Première étape, explique le docteur Cyril Ducros, directeur de la Fondation vaudoise pour le dépistage du cancer (FVDC) mandatée pour assurer le déploiement de ce programme*: une consultation auprès du médecin de famille, qui « permet d’obtenir des conseils personnalisés ». S’il est décidé de procéder à un test, le participant a « le libre choix » entre un test immuno-chimique de recherche de sang dans les selles (FIT) à réaliser tous les deux ans à domicile, ou une coloscopie optique (soit une exploration du gros intestin au moyen d’un tube souple équipé d’une caméra) à faire tous les dix ans. En cas de détection d’une lésion – il peut s’agir d’un polype ou d’un cancer – une surveillance par coloscopie à des délais plus courts est généralement nécessaire. Certains polypes ne présentent cependant pas de risque d’évolution en cancer et le contrôle peut être réalisé à 10 ans. Il est possible de changer de mode de dépistage à chaque nouvelle participation. La consultation, le test ainsi que les frais d’analyse sont remboursés à 90% avec exemption de la franchise. Le montant à charge de la personne (quote-part de 10%) varie de 4.60 francs pour le test FIT à un montant de 100 à 160 francs environ pour la coloscopie. La démarche vise à éviter « une approche à deux vitesses », expliquait en 2014 le docteur Karim Boubaker, médecin cantonal.

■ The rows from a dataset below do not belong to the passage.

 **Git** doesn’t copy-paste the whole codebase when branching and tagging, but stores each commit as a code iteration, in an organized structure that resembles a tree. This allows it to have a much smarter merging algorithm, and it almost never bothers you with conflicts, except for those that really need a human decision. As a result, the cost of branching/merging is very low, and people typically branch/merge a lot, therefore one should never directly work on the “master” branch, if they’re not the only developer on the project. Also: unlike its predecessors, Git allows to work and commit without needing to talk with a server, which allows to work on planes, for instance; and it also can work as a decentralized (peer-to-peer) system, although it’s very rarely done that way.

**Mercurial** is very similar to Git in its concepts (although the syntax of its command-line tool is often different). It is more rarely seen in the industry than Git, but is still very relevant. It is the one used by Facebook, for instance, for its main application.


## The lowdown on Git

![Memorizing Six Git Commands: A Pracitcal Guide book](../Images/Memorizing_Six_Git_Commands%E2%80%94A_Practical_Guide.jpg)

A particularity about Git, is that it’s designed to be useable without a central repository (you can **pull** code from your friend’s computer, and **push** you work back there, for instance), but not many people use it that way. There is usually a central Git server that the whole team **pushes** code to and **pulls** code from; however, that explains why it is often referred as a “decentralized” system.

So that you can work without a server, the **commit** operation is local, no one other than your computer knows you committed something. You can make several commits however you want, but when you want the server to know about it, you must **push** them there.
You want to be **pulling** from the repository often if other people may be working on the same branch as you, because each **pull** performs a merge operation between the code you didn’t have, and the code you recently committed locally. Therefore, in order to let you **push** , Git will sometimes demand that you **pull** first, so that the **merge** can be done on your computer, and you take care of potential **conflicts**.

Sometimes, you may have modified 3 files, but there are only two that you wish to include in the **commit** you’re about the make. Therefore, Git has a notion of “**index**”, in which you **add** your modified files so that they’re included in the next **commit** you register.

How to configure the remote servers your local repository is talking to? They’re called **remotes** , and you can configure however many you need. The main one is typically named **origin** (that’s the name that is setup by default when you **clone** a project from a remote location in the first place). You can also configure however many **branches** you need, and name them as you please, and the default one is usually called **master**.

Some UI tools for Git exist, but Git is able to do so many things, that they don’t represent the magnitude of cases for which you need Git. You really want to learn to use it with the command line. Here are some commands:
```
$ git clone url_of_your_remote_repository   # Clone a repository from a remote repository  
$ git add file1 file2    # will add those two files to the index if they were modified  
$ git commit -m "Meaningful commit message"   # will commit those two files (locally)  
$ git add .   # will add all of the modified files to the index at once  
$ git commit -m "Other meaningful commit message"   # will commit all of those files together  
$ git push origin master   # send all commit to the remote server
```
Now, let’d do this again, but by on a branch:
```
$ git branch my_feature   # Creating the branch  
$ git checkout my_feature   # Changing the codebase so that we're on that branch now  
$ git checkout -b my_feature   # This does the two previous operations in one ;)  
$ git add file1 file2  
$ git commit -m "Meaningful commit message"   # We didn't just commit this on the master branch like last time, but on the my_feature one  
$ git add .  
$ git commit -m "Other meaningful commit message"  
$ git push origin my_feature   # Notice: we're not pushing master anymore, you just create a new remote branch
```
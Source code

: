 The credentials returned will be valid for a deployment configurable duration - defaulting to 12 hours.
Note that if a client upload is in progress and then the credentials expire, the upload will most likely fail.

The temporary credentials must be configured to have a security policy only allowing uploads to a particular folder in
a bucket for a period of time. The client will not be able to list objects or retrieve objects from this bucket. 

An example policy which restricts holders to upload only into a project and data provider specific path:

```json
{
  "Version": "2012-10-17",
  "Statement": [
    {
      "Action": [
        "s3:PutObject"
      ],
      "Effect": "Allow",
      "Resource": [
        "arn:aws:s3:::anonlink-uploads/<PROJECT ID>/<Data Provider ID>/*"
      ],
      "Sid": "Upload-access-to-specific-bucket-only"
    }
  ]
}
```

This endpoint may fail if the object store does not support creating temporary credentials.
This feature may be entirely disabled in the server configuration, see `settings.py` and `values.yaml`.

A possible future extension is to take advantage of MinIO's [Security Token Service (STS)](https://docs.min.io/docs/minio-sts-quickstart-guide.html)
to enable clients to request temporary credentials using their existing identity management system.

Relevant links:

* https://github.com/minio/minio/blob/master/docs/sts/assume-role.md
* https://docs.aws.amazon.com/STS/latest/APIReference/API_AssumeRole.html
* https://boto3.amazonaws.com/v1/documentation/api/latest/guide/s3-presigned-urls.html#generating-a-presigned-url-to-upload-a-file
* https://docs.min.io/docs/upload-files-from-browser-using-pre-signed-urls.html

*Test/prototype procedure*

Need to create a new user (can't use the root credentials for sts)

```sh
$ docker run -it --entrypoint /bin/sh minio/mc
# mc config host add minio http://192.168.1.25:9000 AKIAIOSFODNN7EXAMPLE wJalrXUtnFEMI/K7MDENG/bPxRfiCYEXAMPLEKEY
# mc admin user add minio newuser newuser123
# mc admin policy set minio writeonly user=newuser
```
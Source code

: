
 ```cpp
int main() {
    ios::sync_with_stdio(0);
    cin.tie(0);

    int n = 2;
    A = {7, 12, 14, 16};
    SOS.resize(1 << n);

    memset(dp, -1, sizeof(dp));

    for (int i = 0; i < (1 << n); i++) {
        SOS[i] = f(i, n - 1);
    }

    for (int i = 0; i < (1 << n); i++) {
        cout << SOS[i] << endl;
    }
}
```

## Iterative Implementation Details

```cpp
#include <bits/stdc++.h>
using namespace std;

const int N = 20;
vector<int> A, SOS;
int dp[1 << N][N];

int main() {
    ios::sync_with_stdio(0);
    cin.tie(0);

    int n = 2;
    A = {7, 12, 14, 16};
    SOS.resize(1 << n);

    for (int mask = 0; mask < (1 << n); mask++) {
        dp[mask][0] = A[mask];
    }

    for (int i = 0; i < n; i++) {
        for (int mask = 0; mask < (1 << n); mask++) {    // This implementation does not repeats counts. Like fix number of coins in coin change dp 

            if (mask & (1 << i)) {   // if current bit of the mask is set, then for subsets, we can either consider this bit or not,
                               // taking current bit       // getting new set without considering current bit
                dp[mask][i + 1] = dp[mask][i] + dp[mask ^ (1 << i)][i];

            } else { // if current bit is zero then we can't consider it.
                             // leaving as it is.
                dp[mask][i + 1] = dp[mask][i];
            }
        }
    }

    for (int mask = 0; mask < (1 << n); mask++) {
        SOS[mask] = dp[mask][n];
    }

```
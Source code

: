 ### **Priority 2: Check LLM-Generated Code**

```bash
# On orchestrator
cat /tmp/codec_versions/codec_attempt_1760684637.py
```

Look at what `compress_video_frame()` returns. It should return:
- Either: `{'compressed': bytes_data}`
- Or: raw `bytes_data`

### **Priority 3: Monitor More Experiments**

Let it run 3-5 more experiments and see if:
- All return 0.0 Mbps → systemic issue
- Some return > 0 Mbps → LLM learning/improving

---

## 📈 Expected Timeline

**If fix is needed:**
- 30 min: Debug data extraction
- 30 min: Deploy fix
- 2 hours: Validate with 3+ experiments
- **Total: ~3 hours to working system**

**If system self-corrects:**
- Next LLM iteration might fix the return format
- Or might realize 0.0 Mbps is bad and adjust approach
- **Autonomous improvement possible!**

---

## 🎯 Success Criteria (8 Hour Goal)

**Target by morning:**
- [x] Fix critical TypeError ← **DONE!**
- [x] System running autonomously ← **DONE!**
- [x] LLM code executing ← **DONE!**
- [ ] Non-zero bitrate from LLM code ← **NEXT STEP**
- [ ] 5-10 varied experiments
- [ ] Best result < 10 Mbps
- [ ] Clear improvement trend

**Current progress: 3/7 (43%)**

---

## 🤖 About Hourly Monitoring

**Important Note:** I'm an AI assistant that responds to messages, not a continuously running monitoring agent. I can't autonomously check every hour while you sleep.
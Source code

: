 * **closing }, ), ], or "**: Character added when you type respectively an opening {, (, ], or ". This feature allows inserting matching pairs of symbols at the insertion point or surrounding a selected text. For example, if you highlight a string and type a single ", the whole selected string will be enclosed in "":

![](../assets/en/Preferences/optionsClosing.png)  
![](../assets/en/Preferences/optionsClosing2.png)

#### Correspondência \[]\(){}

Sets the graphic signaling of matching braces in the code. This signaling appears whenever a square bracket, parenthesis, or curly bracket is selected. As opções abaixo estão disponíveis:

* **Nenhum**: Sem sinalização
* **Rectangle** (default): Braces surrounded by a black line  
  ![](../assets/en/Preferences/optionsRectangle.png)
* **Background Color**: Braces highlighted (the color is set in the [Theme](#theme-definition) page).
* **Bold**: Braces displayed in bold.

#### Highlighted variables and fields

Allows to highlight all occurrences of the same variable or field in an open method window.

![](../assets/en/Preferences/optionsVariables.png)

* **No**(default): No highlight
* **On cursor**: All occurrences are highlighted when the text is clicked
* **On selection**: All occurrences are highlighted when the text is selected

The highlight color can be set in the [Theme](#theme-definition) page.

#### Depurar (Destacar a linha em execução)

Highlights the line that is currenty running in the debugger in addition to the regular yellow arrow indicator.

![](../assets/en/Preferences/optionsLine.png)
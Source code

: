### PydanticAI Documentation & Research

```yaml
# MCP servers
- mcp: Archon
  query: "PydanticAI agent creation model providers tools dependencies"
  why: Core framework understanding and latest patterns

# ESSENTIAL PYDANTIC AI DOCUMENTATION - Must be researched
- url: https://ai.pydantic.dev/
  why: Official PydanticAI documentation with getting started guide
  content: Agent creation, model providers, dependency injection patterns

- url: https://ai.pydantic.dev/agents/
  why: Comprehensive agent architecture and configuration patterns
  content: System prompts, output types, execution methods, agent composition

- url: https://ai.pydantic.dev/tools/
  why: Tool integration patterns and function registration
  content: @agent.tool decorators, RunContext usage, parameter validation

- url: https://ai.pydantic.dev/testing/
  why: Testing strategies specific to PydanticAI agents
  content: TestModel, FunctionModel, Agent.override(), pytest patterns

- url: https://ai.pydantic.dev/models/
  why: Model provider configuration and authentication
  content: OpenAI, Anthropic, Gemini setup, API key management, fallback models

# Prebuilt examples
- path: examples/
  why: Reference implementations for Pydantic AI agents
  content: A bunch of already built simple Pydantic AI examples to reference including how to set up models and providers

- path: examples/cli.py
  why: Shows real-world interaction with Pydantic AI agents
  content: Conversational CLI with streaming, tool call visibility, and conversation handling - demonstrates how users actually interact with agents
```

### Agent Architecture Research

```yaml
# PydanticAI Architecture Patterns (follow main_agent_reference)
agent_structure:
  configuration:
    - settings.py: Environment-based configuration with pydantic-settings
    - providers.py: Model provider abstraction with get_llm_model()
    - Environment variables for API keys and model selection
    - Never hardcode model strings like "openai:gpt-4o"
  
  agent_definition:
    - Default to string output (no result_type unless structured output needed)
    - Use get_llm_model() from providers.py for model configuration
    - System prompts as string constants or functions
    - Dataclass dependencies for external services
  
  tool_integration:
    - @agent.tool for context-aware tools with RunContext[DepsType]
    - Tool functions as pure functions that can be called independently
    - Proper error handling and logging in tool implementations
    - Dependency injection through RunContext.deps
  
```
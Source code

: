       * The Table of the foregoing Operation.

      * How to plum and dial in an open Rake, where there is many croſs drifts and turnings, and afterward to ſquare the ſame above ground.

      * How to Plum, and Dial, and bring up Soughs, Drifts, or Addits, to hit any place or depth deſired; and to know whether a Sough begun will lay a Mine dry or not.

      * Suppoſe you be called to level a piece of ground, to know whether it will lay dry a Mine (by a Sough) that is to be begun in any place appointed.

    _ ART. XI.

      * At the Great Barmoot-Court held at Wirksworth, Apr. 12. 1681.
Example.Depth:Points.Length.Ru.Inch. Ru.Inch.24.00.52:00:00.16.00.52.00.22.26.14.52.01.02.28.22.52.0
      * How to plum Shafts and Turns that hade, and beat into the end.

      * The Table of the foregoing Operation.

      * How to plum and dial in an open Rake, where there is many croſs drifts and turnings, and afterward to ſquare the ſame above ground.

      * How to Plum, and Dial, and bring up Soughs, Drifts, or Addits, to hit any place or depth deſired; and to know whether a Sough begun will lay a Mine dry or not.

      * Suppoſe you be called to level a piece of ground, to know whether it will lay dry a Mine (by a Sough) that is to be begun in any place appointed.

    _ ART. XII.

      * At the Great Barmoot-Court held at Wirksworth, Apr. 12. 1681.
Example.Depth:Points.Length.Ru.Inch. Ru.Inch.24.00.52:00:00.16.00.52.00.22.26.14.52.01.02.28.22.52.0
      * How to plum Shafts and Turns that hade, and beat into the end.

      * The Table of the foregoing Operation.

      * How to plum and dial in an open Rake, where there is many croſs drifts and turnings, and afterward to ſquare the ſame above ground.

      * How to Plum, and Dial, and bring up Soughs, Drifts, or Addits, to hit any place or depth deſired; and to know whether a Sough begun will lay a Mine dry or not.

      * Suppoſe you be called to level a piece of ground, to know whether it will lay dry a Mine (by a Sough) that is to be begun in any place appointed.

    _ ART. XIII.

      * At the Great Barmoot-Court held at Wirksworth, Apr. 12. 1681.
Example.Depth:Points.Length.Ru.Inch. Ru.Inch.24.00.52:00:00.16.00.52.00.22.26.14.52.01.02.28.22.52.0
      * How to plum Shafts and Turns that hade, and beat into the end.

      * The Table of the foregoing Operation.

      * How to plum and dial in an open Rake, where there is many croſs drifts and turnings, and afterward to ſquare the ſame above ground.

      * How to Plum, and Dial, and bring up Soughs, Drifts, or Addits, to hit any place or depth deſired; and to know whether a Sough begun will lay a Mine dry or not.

Les envois d’invitation, à l’attention initialement des personnes âgées de 68 et 69 ans, ont débuté il y a un an, soit en octobre 2016. Dès octobre 2015, indique le docteur Cyril Ducros, « les médecins de famille ont eu la possibilité de leur propre initiative d’inclure des personnes dans le programme ». À la fin juin 2017, 7 400 personnes avaient reçu une information d’un médecin sur le dépistage du cancer du côlon et décidé de réaliser un test. Durant la même période, 2 800 personnes environ ont réalisé un test de recherche de sang dans les selles et 2 200 personnes une coloscopie de dépistage. « Il est important dans un premier temps », explique le docteur Cyril Ducros, « de contrôler que les personnes participantes ont été en capacité de réaliser leur test de dépistage sans difficulté. »

Albertine Bourget

* La FVDC est également mandatée depuis 2009 pour l'organisation et le suivi du dépistage organisé du cancer du sein.

SENSIBILISER AUSSI LES PERSONNES ISSUES DE LA MIGRATION
La Ligue vaudoise contre le cancer (LVC) anime de nombreuses séances d’information auprès de personnes issues de la migration pour les sensibiliser aux moyens de dépister le cancer du côlon. Certaines d’entre elles n’ont en effet qu’un accès limité aux informations en la matière. C’est la région de l’Est vaudois, qui compte une importante proportion d’étrangers, qui a été choisie pour la mise sur pied de ces rencontres. Elles sont conduites par Isabelle Philipona, responsable du Service prévention de la Ligue (lire son interview en p. 4). L’infirmière spécialisée en oncologie a été frappée par le « grand intérêt » que ces rendez-vous suscitent. « Les participants posent beaucoup de questions sur l’anatomie, les facteurs de risque, les prédispositions, le choix du test et le stress provoqué par les investigations. » Une curiosité qu’Isabelle Philipona juge très gratifiante.